───── EXTRACTED INFORMATION ─────

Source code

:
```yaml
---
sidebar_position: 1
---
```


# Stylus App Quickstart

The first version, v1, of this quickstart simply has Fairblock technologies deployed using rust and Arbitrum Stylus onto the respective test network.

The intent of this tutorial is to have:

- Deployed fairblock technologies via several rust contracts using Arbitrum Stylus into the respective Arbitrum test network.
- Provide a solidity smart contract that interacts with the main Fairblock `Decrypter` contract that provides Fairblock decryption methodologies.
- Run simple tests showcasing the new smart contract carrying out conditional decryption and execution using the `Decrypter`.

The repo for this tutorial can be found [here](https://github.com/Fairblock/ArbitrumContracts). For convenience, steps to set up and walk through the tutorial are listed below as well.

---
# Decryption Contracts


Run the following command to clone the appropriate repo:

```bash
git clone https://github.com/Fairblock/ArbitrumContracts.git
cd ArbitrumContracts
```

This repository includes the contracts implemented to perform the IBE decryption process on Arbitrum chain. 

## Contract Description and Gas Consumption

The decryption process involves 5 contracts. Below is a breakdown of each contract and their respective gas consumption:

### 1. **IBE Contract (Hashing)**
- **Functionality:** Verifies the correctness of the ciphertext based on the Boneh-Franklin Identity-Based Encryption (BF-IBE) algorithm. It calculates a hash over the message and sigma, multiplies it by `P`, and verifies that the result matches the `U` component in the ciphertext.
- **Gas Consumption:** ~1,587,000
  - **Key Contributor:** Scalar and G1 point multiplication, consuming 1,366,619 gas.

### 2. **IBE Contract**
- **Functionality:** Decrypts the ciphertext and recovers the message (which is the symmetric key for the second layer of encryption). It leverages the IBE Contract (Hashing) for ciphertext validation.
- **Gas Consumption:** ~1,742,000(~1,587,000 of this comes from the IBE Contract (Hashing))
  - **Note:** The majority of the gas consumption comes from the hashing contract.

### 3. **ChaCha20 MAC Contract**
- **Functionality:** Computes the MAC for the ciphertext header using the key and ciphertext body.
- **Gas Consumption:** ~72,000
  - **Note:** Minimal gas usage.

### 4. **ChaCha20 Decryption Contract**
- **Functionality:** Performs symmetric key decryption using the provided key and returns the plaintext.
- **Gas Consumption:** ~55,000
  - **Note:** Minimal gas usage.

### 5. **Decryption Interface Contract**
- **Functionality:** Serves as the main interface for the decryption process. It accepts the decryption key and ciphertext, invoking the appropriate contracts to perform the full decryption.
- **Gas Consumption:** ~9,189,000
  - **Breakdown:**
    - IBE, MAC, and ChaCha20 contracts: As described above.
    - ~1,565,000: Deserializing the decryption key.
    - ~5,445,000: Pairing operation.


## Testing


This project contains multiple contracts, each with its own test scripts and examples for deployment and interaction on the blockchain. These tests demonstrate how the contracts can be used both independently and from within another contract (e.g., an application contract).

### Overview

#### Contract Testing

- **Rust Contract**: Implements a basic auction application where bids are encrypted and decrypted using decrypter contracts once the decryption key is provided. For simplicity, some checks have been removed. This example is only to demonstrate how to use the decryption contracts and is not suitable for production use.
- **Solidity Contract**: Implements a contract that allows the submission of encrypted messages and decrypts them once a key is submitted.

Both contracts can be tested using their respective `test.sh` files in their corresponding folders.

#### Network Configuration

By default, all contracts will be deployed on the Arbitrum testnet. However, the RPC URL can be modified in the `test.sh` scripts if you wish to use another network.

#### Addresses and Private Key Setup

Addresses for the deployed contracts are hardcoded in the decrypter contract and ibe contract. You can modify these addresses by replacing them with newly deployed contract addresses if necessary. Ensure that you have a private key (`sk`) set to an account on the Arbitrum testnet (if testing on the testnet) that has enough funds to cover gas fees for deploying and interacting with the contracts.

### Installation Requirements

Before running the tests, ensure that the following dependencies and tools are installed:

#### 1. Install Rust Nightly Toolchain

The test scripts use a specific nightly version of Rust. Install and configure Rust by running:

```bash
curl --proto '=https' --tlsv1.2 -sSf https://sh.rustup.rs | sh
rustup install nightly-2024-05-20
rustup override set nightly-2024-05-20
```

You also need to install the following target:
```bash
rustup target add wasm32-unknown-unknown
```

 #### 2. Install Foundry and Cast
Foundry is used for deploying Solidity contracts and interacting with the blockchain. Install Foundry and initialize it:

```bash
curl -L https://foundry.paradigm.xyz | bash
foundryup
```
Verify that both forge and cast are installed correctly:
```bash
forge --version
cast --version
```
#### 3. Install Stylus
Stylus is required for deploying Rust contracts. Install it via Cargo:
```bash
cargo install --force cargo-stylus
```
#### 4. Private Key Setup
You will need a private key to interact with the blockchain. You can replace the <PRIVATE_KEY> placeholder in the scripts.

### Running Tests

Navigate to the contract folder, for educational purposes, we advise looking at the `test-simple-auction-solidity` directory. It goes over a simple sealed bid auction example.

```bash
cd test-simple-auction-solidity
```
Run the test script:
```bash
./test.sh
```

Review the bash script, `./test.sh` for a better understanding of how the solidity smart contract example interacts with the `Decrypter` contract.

─────

_EXERCISE:_
Find the string "main" in the listing and return every line that holds it.

_REPLY:_
- Provide a solidity smart contract that interacts with the main Fairblock `Decrypter` contract that provides Fairblock decryption methodologies.
- **Functionality:** Serves as the main interface for the decryption process. It accepts the decryption key and ciphertext, invoking the appropriate contracts to perform the full decryption.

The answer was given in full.